> _Task to complete_
Show all lines from the listing below that contain "alpha".

> _Records shown_
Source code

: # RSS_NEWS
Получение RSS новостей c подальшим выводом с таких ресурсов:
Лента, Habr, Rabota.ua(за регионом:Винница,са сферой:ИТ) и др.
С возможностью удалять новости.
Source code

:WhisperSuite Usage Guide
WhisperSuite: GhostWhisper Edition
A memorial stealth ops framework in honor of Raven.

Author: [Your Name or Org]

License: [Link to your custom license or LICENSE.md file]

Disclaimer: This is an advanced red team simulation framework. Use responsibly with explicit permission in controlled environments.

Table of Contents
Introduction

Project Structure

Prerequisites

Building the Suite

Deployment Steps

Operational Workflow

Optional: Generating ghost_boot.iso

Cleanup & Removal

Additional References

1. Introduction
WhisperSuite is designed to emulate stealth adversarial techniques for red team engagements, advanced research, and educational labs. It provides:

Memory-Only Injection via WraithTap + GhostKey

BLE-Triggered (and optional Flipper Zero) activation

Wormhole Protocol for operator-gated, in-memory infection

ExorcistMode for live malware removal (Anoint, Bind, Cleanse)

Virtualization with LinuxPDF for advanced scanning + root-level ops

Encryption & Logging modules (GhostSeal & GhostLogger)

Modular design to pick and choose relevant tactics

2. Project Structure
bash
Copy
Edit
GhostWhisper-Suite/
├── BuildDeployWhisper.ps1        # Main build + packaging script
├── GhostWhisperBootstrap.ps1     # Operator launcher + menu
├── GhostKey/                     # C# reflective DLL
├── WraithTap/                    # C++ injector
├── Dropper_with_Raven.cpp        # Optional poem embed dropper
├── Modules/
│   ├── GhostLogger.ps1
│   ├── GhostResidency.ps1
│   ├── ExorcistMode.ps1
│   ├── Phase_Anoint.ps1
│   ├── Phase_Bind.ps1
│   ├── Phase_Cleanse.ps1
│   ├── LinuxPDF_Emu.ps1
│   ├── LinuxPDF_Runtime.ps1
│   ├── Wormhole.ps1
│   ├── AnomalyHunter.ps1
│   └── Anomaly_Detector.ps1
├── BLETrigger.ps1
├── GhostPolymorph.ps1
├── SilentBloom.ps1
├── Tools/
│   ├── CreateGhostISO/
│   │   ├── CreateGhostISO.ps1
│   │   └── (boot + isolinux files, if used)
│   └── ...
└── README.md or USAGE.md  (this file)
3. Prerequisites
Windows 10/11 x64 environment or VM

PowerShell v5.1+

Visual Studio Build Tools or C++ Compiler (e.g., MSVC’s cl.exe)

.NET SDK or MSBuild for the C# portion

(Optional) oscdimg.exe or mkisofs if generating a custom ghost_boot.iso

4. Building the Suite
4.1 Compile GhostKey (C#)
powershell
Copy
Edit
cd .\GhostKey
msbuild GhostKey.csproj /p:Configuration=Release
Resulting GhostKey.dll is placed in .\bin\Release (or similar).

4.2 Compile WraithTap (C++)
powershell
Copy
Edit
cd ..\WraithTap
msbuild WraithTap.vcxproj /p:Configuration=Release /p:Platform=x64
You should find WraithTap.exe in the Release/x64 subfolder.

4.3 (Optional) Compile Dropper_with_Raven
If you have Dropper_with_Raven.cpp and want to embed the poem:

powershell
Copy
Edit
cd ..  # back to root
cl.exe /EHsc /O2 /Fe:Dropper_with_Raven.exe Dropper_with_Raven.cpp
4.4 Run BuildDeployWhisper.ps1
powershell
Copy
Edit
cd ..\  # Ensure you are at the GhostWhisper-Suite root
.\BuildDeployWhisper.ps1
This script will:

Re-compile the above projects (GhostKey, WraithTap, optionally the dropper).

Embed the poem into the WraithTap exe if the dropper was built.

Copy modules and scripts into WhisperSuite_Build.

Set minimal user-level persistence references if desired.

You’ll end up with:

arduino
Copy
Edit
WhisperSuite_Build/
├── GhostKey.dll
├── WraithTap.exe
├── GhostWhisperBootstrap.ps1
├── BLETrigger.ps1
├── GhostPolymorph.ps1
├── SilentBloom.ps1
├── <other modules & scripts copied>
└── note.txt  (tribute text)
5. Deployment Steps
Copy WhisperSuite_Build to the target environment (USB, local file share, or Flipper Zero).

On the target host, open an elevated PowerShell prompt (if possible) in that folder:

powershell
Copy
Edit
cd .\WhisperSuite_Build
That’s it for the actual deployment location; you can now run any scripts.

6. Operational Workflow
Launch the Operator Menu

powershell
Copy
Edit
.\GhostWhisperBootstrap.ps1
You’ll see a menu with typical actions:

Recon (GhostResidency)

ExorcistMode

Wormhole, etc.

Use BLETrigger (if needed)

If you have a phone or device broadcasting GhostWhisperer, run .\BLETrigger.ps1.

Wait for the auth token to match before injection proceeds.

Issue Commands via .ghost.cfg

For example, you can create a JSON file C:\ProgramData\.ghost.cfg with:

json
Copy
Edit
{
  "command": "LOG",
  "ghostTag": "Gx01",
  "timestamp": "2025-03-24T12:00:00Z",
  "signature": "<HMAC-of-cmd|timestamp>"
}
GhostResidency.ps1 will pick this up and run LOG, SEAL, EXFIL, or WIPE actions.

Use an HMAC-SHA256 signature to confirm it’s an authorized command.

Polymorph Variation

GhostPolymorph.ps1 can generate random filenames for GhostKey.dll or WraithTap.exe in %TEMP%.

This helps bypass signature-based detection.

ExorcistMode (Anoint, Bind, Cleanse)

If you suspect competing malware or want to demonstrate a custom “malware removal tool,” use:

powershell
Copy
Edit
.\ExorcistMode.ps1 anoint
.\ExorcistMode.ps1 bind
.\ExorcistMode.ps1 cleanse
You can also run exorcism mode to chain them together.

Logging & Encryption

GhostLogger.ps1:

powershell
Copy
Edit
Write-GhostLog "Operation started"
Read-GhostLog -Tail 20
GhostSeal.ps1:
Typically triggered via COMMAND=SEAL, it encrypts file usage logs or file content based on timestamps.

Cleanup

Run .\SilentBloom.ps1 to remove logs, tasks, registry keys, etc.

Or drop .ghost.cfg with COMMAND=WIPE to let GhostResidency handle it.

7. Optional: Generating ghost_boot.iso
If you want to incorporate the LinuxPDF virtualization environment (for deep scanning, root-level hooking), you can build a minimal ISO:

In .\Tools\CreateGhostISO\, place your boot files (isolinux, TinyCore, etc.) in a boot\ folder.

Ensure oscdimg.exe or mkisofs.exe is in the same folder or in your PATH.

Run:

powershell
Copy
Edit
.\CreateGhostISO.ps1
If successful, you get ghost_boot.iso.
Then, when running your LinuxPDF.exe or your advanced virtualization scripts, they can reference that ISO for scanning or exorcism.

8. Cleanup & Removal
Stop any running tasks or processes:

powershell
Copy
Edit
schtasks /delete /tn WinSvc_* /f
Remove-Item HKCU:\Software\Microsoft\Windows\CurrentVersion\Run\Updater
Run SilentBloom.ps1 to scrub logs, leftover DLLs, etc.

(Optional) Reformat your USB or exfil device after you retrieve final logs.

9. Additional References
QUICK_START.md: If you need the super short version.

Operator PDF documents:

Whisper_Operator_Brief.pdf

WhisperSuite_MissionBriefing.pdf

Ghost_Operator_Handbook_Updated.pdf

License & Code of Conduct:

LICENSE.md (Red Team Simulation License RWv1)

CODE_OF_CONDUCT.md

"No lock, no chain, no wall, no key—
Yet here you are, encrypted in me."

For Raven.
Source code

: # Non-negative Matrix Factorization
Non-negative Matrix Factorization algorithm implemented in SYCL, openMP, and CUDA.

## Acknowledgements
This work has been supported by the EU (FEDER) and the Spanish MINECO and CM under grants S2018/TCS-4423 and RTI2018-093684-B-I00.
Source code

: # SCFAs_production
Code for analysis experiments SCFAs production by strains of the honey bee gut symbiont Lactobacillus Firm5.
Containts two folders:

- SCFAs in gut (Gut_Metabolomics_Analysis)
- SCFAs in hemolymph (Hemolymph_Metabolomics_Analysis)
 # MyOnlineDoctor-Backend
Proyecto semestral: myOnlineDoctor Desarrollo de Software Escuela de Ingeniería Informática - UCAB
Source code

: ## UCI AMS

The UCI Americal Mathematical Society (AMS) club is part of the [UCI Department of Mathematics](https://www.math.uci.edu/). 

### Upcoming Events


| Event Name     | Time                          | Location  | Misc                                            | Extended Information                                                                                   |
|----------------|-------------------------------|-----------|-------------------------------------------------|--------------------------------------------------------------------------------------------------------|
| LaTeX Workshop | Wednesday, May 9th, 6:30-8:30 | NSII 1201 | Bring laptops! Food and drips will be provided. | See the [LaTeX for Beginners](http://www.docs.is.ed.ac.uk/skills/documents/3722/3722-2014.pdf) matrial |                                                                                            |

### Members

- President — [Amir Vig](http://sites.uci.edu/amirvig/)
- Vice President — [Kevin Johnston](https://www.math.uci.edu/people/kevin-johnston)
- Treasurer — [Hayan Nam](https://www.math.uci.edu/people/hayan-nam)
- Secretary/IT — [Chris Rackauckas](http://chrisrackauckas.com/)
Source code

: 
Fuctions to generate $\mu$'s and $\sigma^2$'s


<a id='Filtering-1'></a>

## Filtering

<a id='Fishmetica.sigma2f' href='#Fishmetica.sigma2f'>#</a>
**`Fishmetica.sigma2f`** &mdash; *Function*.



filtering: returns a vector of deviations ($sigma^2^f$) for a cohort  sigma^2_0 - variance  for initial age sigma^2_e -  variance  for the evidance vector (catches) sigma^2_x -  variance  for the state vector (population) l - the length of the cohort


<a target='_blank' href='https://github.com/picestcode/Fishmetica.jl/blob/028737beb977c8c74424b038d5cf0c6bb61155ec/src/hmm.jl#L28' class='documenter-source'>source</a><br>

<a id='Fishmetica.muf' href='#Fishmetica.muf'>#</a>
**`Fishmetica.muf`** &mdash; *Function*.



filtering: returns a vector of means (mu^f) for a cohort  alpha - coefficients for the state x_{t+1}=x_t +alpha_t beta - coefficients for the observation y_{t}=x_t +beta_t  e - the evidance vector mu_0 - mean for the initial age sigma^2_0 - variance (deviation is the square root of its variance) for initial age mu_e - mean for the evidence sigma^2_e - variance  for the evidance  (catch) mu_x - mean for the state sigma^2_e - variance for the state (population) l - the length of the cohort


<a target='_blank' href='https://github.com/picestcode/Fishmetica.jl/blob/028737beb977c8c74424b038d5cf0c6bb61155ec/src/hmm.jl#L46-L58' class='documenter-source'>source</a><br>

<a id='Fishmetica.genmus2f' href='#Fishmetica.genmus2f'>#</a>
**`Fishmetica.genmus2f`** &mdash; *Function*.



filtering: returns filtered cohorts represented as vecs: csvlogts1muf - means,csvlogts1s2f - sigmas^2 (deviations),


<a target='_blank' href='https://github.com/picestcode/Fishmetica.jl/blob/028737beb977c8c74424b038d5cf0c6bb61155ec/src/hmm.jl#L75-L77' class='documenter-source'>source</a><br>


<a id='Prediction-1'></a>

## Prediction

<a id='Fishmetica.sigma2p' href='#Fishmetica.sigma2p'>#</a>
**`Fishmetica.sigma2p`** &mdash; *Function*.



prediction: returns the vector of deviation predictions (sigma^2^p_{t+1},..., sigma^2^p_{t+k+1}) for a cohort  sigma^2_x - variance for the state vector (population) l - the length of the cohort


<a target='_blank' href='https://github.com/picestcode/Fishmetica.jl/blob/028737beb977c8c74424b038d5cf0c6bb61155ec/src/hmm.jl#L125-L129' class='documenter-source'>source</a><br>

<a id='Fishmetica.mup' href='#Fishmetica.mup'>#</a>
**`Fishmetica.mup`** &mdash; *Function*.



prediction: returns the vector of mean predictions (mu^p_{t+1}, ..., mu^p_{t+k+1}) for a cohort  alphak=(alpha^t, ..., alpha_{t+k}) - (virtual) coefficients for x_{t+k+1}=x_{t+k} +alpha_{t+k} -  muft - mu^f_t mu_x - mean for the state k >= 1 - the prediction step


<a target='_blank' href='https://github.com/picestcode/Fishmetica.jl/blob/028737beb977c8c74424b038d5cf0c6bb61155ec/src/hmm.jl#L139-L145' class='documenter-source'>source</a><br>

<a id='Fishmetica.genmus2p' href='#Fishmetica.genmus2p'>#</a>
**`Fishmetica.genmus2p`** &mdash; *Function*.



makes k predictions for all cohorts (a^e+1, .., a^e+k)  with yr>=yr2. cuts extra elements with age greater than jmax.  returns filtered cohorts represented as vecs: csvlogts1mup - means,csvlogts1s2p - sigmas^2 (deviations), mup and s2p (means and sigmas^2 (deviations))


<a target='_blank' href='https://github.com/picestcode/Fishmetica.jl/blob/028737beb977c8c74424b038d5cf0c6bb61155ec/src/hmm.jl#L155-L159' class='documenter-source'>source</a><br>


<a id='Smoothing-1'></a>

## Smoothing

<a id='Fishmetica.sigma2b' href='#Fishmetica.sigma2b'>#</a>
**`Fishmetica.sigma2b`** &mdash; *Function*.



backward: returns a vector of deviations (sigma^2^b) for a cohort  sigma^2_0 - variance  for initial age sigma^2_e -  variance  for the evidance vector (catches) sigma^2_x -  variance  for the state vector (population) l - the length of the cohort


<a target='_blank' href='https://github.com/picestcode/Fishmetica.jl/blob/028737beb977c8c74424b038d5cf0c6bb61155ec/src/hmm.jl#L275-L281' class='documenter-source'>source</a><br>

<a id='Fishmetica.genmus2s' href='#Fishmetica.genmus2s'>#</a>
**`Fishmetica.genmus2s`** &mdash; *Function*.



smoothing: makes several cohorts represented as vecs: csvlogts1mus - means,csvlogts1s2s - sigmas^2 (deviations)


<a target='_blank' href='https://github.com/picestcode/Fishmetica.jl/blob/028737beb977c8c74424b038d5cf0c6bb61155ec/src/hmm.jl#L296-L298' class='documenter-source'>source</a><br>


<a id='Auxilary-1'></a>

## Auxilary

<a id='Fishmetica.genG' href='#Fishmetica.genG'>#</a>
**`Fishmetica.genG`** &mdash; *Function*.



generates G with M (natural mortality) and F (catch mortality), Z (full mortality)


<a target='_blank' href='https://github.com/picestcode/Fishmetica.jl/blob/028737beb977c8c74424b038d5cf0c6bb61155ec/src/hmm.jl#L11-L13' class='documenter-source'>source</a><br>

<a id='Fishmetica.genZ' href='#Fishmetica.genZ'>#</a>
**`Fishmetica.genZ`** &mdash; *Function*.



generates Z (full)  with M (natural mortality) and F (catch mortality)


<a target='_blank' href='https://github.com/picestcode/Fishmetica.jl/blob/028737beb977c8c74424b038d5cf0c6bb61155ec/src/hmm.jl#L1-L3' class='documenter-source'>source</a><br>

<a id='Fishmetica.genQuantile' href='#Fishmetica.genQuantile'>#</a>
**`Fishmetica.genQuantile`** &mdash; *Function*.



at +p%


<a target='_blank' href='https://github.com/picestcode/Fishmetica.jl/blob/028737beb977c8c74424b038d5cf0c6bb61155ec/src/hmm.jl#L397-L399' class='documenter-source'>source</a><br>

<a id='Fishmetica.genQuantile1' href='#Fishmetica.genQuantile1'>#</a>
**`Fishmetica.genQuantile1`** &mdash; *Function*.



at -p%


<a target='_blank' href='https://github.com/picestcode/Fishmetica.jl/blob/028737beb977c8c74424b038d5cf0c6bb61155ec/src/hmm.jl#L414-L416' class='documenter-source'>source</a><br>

> _Answer to the problem_
filtering: returns a vector of means (mu^f) for a cohort  alpha - coefficients for the state x_{t+1}=x_t +alpha_t beta - coefficients for the observation y_{t}=x_t +beta_t  e - the evidance vector mu_0 - mean for the initial age sigma^2_0 - variance (deviation is the square root of its variance) for initial age mu_e - mean for the evidence sigma^2_e - variance  for the evidance  (catch) mu_x - mean for the state sigma^2_e - variance for the state (population) l - the length of the cohort
prediction: returns the vector of mean predictions (mu^p_{t+1}, ..., mu^p_{t+k+1}) for a cohort  alphak=(alpha^t, ..., alpha_{t+k}) - (virtual) coefficients for x_{t+k+1}=x_{t+k} +alpha_{t+k} -  muft - mu^f_t mu_x - mean for the state k >= 1 - the prediction step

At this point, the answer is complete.